But you take an awful chance,

  I’m no fighter I have learrrned . . .

  By the time they closed the bar a few minutes before midnight, the party had gotten rowdy. A drunk pilot had to be subdued after demonstrating how to smash the mirrors behind the bar. Another stuck his fist through a plaster wall. One of the junior officers nearly drowned when he passed out over the toilet. Several had to be hauled in comatose condition back to the ship and loaded aboard like cordwood. The Intrepid’s departure the next morning was a hazy, indistinct memory for most of the Tail End Charlies. As the ship entered the heaving ocean, the hangovers magnified to roiling bouts of barfing. Eric Erickson, who had never been aboard a vessel larger than a canoe, stayed sick for three days.
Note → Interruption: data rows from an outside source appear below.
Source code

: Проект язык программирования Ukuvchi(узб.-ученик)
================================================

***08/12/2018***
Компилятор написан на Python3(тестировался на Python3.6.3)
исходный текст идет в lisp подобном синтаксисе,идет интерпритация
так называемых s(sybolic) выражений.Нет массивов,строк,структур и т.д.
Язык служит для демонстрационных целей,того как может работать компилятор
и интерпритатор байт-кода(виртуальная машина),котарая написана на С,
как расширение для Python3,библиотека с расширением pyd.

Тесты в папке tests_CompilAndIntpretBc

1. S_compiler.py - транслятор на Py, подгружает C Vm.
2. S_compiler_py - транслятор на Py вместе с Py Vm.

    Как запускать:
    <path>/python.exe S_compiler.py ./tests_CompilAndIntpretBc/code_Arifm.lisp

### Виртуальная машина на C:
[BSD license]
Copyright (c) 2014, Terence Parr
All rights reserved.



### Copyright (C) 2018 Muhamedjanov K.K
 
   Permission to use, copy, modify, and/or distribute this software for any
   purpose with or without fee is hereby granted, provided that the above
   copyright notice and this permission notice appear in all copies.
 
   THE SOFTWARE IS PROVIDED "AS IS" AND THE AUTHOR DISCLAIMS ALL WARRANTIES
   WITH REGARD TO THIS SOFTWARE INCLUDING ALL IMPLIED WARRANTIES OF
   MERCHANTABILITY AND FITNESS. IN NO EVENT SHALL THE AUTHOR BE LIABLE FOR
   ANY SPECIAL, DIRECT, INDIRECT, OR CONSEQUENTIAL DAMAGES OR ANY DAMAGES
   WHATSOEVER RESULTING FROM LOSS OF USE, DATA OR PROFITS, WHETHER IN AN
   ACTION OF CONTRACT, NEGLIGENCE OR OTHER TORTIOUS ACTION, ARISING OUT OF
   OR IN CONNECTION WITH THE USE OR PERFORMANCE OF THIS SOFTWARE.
  After a week of provisioning and training in Hawaii, Intrepid was underway for the west Pacific. In the low ceilinged ready room of Bomber Fighting Ten, the pilots learned for the first time where they were going. The intelligence officer stuck a map on the bulkhead. It was a chart of southern Japan and the Ryukyu island chain.

  The Tail End Charlies stared at the map. They knew some of the place names—Shikoku, Kyushu, Okinawa. Until today that’s all they were, just names. Now reality was setting in. Those places on the map—the ones with the hard to pronounce names—were where they would see their first combat.

  But there was more. What none of them yet knew—not the pilots or the intelligence officers or the flag officers planning the operation—was that the island in the middle of the chain, the one called Okinawa, was where the Imperial Japanese Navy would make its last stand.